*** Block opens ***

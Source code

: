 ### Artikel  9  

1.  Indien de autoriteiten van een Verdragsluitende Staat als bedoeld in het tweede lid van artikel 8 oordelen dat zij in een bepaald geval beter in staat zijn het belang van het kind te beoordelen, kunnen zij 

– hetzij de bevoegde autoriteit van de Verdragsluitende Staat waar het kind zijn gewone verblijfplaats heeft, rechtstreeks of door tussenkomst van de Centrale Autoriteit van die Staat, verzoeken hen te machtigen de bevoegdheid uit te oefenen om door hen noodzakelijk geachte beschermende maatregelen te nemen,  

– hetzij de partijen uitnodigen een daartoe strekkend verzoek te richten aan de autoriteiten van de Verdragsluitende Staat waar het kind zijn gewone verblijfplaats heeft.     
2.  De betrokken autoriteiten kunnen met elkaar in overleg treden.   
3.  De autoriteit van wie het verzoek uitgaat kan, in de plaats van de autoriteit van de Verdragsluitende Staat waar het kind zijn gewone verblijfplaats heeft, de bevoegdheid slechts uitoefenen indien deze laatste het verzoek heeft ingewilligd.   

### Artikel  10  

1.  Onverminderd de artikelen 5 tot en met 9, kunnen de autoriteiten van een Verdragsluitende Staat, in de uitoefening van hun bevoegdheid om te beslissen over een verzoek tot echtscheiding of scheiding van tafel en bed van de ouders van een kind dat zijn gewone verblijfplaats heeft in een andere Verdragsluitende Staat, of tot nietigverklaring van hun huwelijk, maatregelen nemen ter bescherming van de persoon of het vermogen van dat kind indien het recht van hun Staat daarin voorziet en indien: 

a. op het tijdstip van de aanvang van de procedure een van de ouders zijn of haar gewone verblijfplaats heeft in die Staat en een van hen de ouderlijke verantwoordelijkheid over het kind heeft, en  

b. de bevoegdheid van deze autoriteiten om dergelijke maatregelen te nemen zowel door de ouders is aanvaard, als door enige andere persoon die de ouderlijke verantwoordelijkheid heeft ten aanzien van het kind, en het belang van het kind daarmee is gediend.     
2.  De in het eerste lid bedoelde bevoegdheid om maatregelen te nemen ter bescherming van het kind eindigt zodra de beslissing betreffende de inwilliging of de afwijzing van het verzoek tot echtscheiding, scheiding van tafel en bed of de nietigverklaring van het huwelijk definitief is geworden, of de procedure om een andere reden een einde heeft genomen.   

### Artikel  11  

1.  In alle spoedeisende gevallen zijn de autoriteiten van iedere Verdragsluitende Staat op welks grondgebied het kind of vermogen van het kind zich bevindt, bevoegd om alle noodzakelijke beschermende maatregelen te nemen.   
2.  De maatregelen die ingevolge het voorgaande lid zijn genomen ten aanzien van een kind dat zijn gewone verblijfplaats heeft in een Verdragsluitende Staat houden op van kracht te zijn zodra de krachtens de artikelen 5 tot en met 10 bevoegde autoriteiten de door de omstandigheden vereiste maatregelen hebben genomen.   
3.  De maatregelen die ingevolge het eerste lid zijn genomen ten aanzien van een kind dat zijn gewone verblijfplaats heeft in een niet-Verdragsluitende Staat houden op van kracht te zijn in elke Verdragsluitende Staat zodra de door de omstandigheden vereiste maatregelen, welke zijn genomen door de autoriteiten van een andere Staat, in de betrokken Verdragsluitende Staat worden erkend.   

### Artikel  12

*** Block closes ***

Task requirements ▸
Your response should consist of the data above, duplicated exactly.

Response area ▸
Source code

: ### Artikel  9  

1.  Indien de autoriteiten van een Verdragsluitende Staat als bedoeld in het tweede lid van artikel 8 oordelen dat zij in een bepaald geval beter in staat zijn het belang van het kind te beoordelen, kunnen zij 

– hetzij de bevoegde autoriteit van de Verdragsluitende Staat waar het kind zijn gewone verblijfplaats heeft, rechtstreeks of door tussenkomst van de Centrale Autoriteit van die Staat, verzoeken hen te machtigen de bevoegdheid uit te oefenen om door hen noodzakelijk geachte beschermende maatregelen te nemen,  

– hetzij de partijen uitnodigen een daartoe strekkend verzoek te richten aan de autoriteiten van de Verdragsluitende Staat waar het kind zijn gewone verblijfplaats heeft.     
2.  De betrokken autoriteiten kunnen met elkaar in overleg treden.   
3.  De autoriteit van wie het verzoek uitgaat kan, in de plaats van de autoriteit van de Verdragsluitende Staat waar het kind zijn gewone verblijfplaats heeft, de bevoegdheid slechts uitoefenen indien deze laatste het verzoek heeft ingewilligd.   

### Artikel  10  

1.  Onverminderd de artikelen 5 tot en met 9, kunnen de autoriteiten van een Verdragsluitende Staat, in de uitoefening van hun bevoegdheid om te beslissen over een verzoek tot echtscheiding of scheiding van tafel en bed van de ouders van een kind dat zijn gewone verblijfplaats heeft in een andere Verdragsluitende Staat, of tot nietigverklaring van hun huwelijk, maatregelen nemen ter bescherming van de persoon of het vermogen van dat kind indien het recht van hun Staat daarin voorziet en indien: 

a. op het tijdstip van de aanvang van de procedure een van de ouders zijn of haar gewone verblijfplaats heeft in die Staat en een van hen de ouderlijke verantwoordelijkheid over het kind heeft, en  

b. de bevoegdheid van deze autoriteiten om dergelijke maatregelen te nemen zowel door de ouders is aanvaard, als door enige andere persoon die de ouderlijke verantwoordelijkheid heeft ten aanzien van het kind, en het belang van het kind daarmee is gediend.     
2.  De in het eerste lid bedoelde bevoegdheid om maatregelen te nemen ter bescherming van het kind eindigt zodra de beslissing betreffende de inwilliging of de afwijzing van het verzoek tot echtscheiding, scheiding van tafel en bed of de nietigverklaring van het huwelijk definitief is geworden, of de procedure om een andere reden een einde heeft genomen.   

### Artikel  11  

1.  In alle spoedeisende gevallen zijn de autoriteiten van iedere Verdragsluitende Staat op welks grondgebied het kind of vermogen van het kind zich bevindt, bevoegd om alle noodzakelijke beschermende maatregelen te nemen.   
2.  De maatregelen die ingevolge het voorgaande lid zijn genomen ten aanzien van een kind dat zijn gewone verblijfplaats heeft in een Verdragsluitende Staat houden op van kracht te zijn zodra de krachtens de artikelen 5 tot en met 10 bevoegde autoriteiten de door de omstandigheden vereiste maatregelen hebben genomen.   
3.  De maatregelen die ingevolge het eerste lid zijn genomen ten aanzien van een kind dat zijn gewone verblijfplaats heeft in een niet-Verdragsluitende Staat houden op van kracht te zijn in elke Verdragsluitende Staat zodra de door de omstandigheden vereiste maatregelen, welke zijn genomen door de autoriteiten van een andere Staat, in de betrokken Verdragsluitende Staat worden erkend.   

### Artikel  12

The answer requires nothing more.